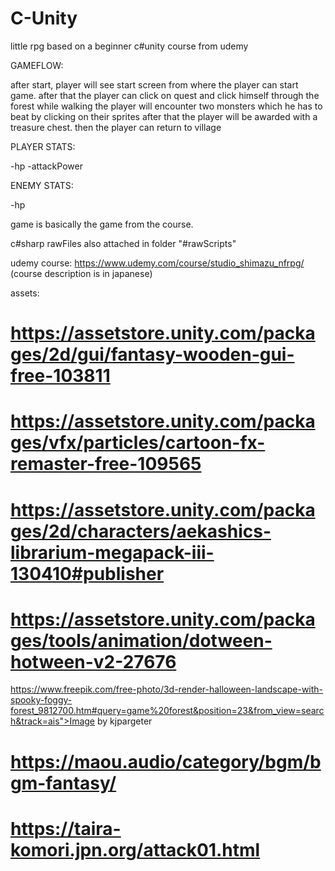 # C-Unity
little rpg based on a beginner c#unity course from udemy

GAMEFLOW:

after start, player will see start screen from where the player can start game.
after that the player can click on quest and click himself through the forest
while walking the player will encounter two monsters which he has to beat by clicking on their sprites
after that the player will be awarded with a treasure chest. then the player can return to village 

PLAYER STATS:

-hp
-attackPower

ENEMY STATS:

-hp


game is basically the game from the course.

c#sharp rawFiles also attached in folder "#rawScripts"

udemy course: https://www.udemy.com/course/studio_shimazu_nfrpg/ (course description is in japanese)






assets:
# https://assetstore.unity.com/packages/2d/gui/fantasy-wooden-gui-free-103811
# https://assetstore.unity.com/packages/vfx/particles/cartoon-fx-remaster-free-109565
# https://assetstore.unity.com/packages/2d/characters/aekashics-librarium-megapack-iii-130410#publisher
# https://assetstore.unity.com/packages/tools/animation/dotween-hotween-v2-27676
https://www.freepik.com/free-photo/3d-render-halloween-landscape-with-spooky-foggy-forest_9812700.htm#query=game%20forest&position=23&from_view=search&track=ais">Image by kjpargeter
# https://maou.audio/category/bgm/bgm-fantasy/
# https://taira-komori.jpn.org/attack01.html
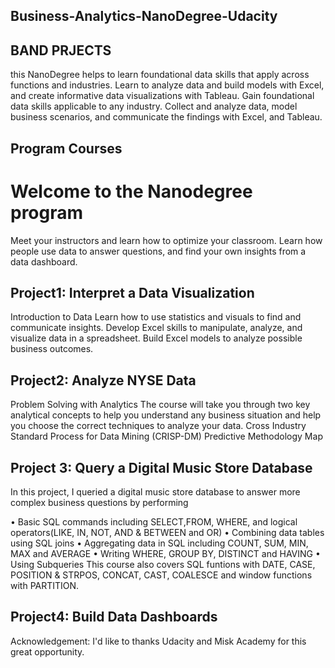 ## Business-Analytics-NanoDegree-Udacity
## BAND PRJECTS
this NanoDegree helps to learn foundational data skills that apply across functions and industries. Learn to analyze data and build models with Excel, and create informative data visualizations with Tableau. Gain foundational data skills applicable to any industry. Collect and analyze data, model business scenarios, and communicate the findings with Excel, and Tableau.

## Program Courses
# Welcome to the Nanodegree program
Meet your instructors and learn how to optimize your classroom. Learn how people use data to answer questions, and find your own insights from a data dashboard.

## Project1: Interpret a Data Visualization
Introduction to Data
Learn how to use statistics and visuals to find and communicate insights. Develop Excel skills to manipulate, analyze, and visualize data in a spreadsheet. Build Excel models to analyze possible business outcomes.

## Project2: Analyze NYSE Data
Problem Solving with Analytics
The course will take you through two key analytical concepts to help you understand any business situation and help you choose the correct techniques to analyze your data.
Cross Industry Standard Process for Data Mining (CRISP-DM)
Predictive Methodology Map

## Project 3: Query a Digital Music Store Database
In this project, I queried a digital music store database to answer more complex business questions by performing

 • Basic SQL commands including SELECT,FROM, WHERE, and logical operators(LIKE, IN, NOT, AND & BETWEEN and OR)
 • Combining data tables using SQL joins
 • Aggregating data in SQL including COUNT, SUM, MIN, MAX and AVERAGE
 • Writing WHERE, GROUP BY, DISTINCT and HAVING 
 • Using Subqueries 
This course also covers SQL funtions with DATE, CASE, POSITION & STRPOS, CONCAT, CAST, COALESCE and window functions with PARTITION.



## Project4: Build Data Dashboards
Acknowledgement:
I'd like to thanks Udacity and Misk Academy for this great opportunity.
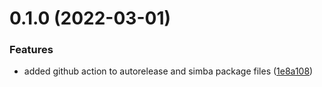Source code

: # 0.1.0 (2022-03-01)


### Features

* added github action to autorelease and simba package files ([1e8a108](https://github.com/Torwent/MiniWaspBots/commit/1e8a10866cc71c3546c3e9982cad42fff9dc0b71))



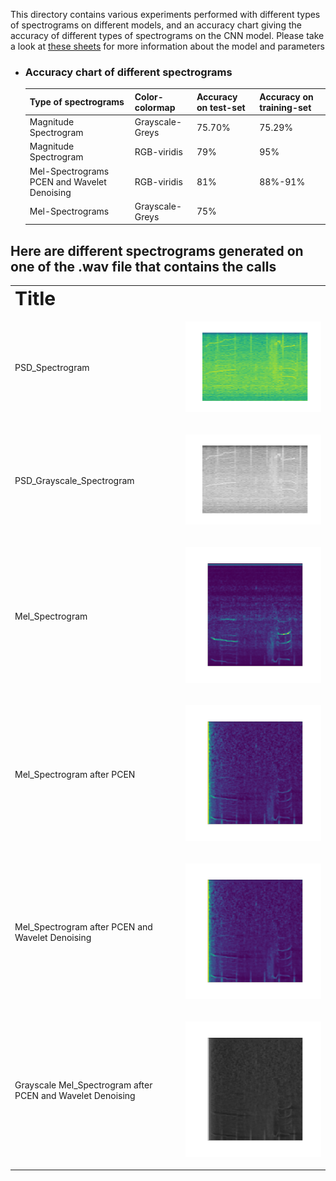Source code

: This directory contains various experiments performed with different types of spectrograms on different models, and an accuracy chart giving the accuracy of different types of spectrograms on the CNN model.
Please take a look at [these sheets](https://docs.google.com/spreadsheets/d/1YcYTjDfneUiaT3ZFwKXkP3U6pY4OjneXEDFzNwZyM2s/edit?usp=sharing) for more information about the model and parameters


- ### Accuracy chart of different spectrograms
    | Type of spectrograms | Color-colormap | Accuracy on test-set |  Accuracy on training-set |                                                           
    | --------------------------- | ---------------- | --------------------- | ------------------------- |
    |  Magnitude Spectrogram | Grayscale-Greys  | 75.70%                | 75.29%                    |
    |  Magnitude Spectrogram    | RGB-viridis	     | 79%                   | 95%                       |
    |  Mel-Spectrograms PCEN and Wavelet Denoising  | RGB-viridis      | 81%                   | 88%-91%                   |
    |  Mel-Spectrograms | Grayscale-Greys | 75% |  |


## Here are different spectrograms generated on one of the .wav file that contains the calls

<table border="0">
 <tr>
    <td><b style="font-size:30px">Title</b></td>
 </tr>
 <tr>
    <td>PSD_Spectrogram</td>
     <td><p align = "center">
<img src = /assets/psd_color_scipy.png>
</p>
</td>
 </tr>
  <tr>
    <td>PSD_Grayscale_Spectrogram</td>
     <td><p align = "center">
<img src = /assets/grayscale_psd.png>
</p>
</td>
 </tr>
  <tr>
    <td>Mel_Spectrogram</td>
     <td><p align = "right">
<img src = /assets/melscale.png>
</p>
</td>
 </tr>
    
   <tr>
    <td>Mel_Spectrogram after PCEN</td>
     <td><p align = "right">
<img src = /assets/pcen_melspectrogram.png>
</p>
</td>
 </tr>
    
   <tr>
    <td>Mel_Spectrogram after PCEN and Wavelet Denoising</td>
     <td><p align = "right">
<img src = /assets/wavelet_denoising_mel.png>
</p>
</td>
 </tr>
    
     
   <tr>
    <td>Grayscale Mel_Spectrogram after PCEN and Wavelet Denoising</td>
     <td><p align = "right">
<img src = /assets/greyscale(2).png>
</p>
</td>
 </tr>
    
          
          
 
 
</table>
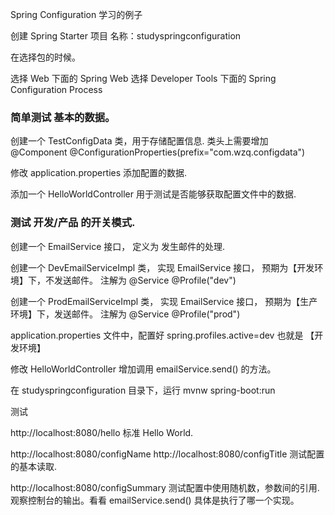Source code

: Spring Configuration 学习的例子 



创建 Spring Starter 项目
名称：studyspringconfiguration



在选择包的时候。

选择 Web 下面的 Spring Web
选择 Developer Tools 下面的 Spring Configuration Process






### 简单测试 基本的数据。


创建一个 TestConfigData 类，用于存储配置信息.
类头上需要增加
@Component
@ConfigurationProperties(prefix="com.wzq.configdata")



修改 application.properties
添加配置的数据.


添加一个 HelloWorldController
用于测试是否能够获取配置文件中的数据.





### 测试 开发/产品 的开关模式.

创建一个 EmailService 接口， 定义为 发生邮件的处理.

创建一个 DevEmailServiceImpl 类， 实现 EmailService 接口， 预期为【开发环境】下，不发送邮件。
注解为
@Service
@Profile("dev")

创建一个 ProdEmailServiceImpl 类， 实现 EmailService 接口， 预期为【生产环境】下，发送邮件。
注解为
@Service
@Profile("prod")



application.properties 文件中，配置好
spring.profiles.active=dev
也就是 【开发环境】


修改 HelloWorldController
增加调用 emailService.send() 的方法。






在 studyspringconfiguration 目录下，运行
mvnw spring-boot:run



测试

http://localhost:8080/hello
标准 Hello World.


http://localhost:8080/configName
http://localhost:8080/configTitle
测试配置的基本读取.


http://localhost:8080/configSummary
测试配置中使用随机数，参数间的引用.
观察控制台的输出。看看 emailService.send() 具体是执行了哪一个实现。




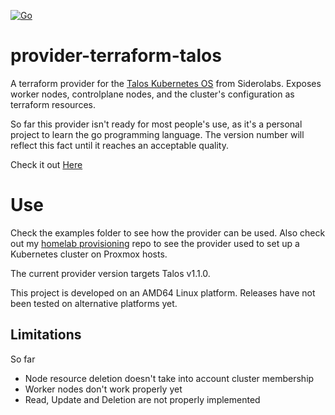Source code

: [![Go](https://github.com/j-lgs/terraform-provider-talos/actions/workflows/go.yml/badge.svg)](https://github.com/j-lgs/terraform-provider-talos/actions/workflows/go.yml)

# provider-terraform-talos
A terraform provider for the [Talos Kubernetes OS](https://github.com/siderolabs/talos) from Siderolabs. Exposes worker nodes, controlplane nodes, and the cluster's configuration as terraform resources.

So far this provider isn't ready for most people's use, as it's a personal project to learn the go programming language. The version number will reflect this fact until it reaches an acceptable quality.

Check it out [Here](https://registry.terraform.io/providers/j-lgs/talos/latest)

# Use
Check the examples folder to see how the provider can be used. Also check out my [homelab provisioning](https://github.com/j-lgs/provisioning) repo to see the provider used to set up a Kubernetes cluster on Proxmox hosts.

The current provider version targets Talos v1.1.0.

This project is developed on an AMD64 Linux platform. Releases have not been tested on alternative platforms yet.

## Limitations
So far
+ Node resource deletion doesn't take into account cluster membership
+ Worker nodes don't work properly yet
+ Read, Update and Deletion are not properly implemented
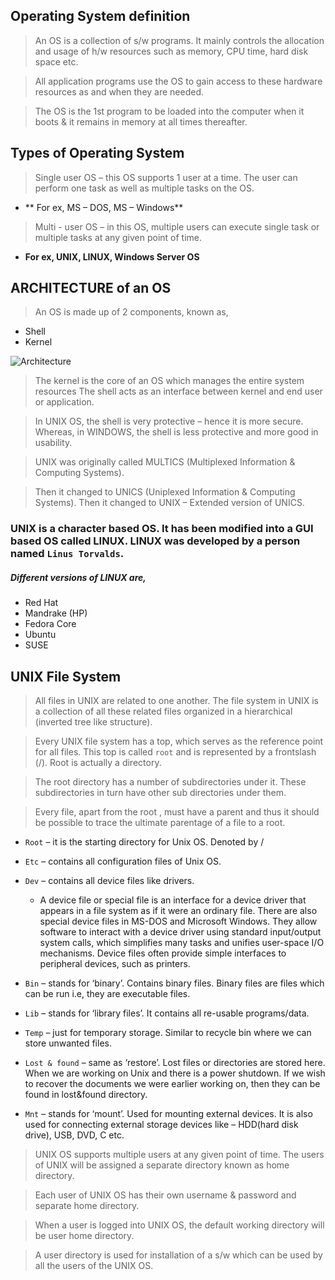 ## Operating System definition

> An OS is a collection of s/w programs. It mainly controls the allocation and usage of h/w resources such as memory, CPU time, hard disk space etc.

> All application programs use the OS to gain access to these hardware resources as and when they are needed. 

> The OS is the 1st program to be loaded into the computer when it boots & it remains in memory at all times thereafter.

## Types of Operating System

> Single user OS – this OS supports 1 user at a time. The user can perform one task as well as multiple tasks on the OS.
* ** For ex, MS – DOS, MS – Windows**
> Multi - user OS – in this OS, multiple users can execute single task or multiple tasks at any given point of time. 
* **For ex, UNIX, LINUX, Windows Server OS**

## ARCHITECTURE of an OS

> An OS is made up of 2 components, known as,
 
* Shell
* Kernel

![Architecture](https://github.com/lerndevops/labs/blob/master/static/linux_architecture.jpeg)
 
> The kernel is the core of an OS which manages the entire system resources The shell acts as an interface between kernel and end user or application.

> In UNIX OS, the shell is very protective – hence it is more secure. Whereas, in WINDOWS, the shell is less protective and more good in usability.

> UNIX was originally called MULTICS (Multiplexed Information & Computing Systems). 

> Then it changed to UNICS (Uniplexed Information & Computing Systems). Then it changed to UNIX – Extended version of UNICS.

### UNIX is a character based OS. It has been modified into a GUI based OS called LINUX. LINUX was developed by a person named `Linus Torvalds`.
##### Different versions of LINUX are,

* Red Hat
* Mandrake (HP) 
* Fedora Core
* Ubuntu
* SUSE

## UNIX File System

> All files in UNIX are related to one another. The file system in UNIX is a collection of all these related files organized in a hierarchical (inverted tree like structure).

> Every UNIX file system has a top, which serves as the reference point for all files. This top is called `root` and is represented by a frontslash (/). Root is actually a directory.

> The root directory has a number of subdirectories under it. These subdirectories in turn have other sub directories under them.

> Every file, apart from the root , must have a parent and thus it should be possible to trace the ultimate parentage of a file to a root.

* `Root` – it is the starting directory for Unix OS. Denoted by / 

* `Etc` – contains all configuration files of Unix OS.

* `Dev` – contains all device files like drivers.
    * A device file or special file is an interface for a device driver that appears in a file system as if it were an ordinary file. There are also special device files in MS-DOS and Microsoft Windows. They allow software to interact with a device driver using standard input/output system calls, which simplifies many tasks and unifies user-space I/O mechanisms. Device files often provide simple interfaces to peripheral devices, such as printers.

* `Bin` – stands for ‘binary’. Contains binary files. Binary files are files which can be run i.e, they are executable files.

* `Lib` – stands for ‘library files’. It contains all re-usable programs/data.

* `Temp` – just for temporary storage. Similar to recycle bin where we can store unwanted files.

* `Lost & found` – same as ‘restore’. Lost files or directories are stored here. When we are working on Unix and there is a power shutdown. If we wish to recover the documents we were earlier working on, then they can be found in lost&found directory.

* `Mnt` – stands for ‘mount’. Used for mounting external devices. It is also used for connecting external storage devices like – HDD(hard disk drive), USB, DVD, C etc.


> UNIX OS supports multiple users at any given point of time. The users of UNIX will be assigned a separate directory known as home directory. 

> Each user of UNIX OS has their own username & password and separate home directory.

> When a user is logged into UNIX OS, the default working directory will be user home directory.

> A user directory is used for installation of a s/w which can be used by all the users of the UNIX OS.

**Exercise brief:**
The lines above, starting at the one with "tree like structure)." and ending at the one with "store unwanted files.", are the only ones to return, exactly as written.

**Response to the task:**
> All files in UNIX are related to one another. The file system in UNIX is a collection of all these related files organized in a hierarchical (inverted tree like structure).

> Every UNIX file system has a top, which serves as the reference point for all files. This top is called `root` and is represented by a frontslash (/). Root is actually a directory.

> The root directory has a number of subdirectories under it. These subdirectories in turn have other sub directories under them.

> Every file, apart from the root , must have a parent and thus it should be possible to trace the ultimate parentage of a file to a root.

* `Root` – it is the starting directory for Unix OS. Denoted by / 

* `Etc` – contains all configuration files of Unix OS.

* `Dev` – contains all device files like drivers.
    * A device file or special file is an interface for a device driver that appears in a file system as if it were an ordinary file. There are also special device files in MS-DOS and Microsoft Windows. They allow software to interact with a device driver using standard input/output system calls, which simplifies many tasks and unifies user-space I/O mechanisms. Device files often provide simple interfaces to peripheral devices, such as printers.

* `Bin` – stands for ‘binary’. Contains binary files. Binary files are files which can be run i.e, they are executable files.

* `Lib` – stands for ‘library files’. It contains all re-usable programs/data.

* `Temp` – just for temporary storage. Similar to recycle bin where we can store unwanted files.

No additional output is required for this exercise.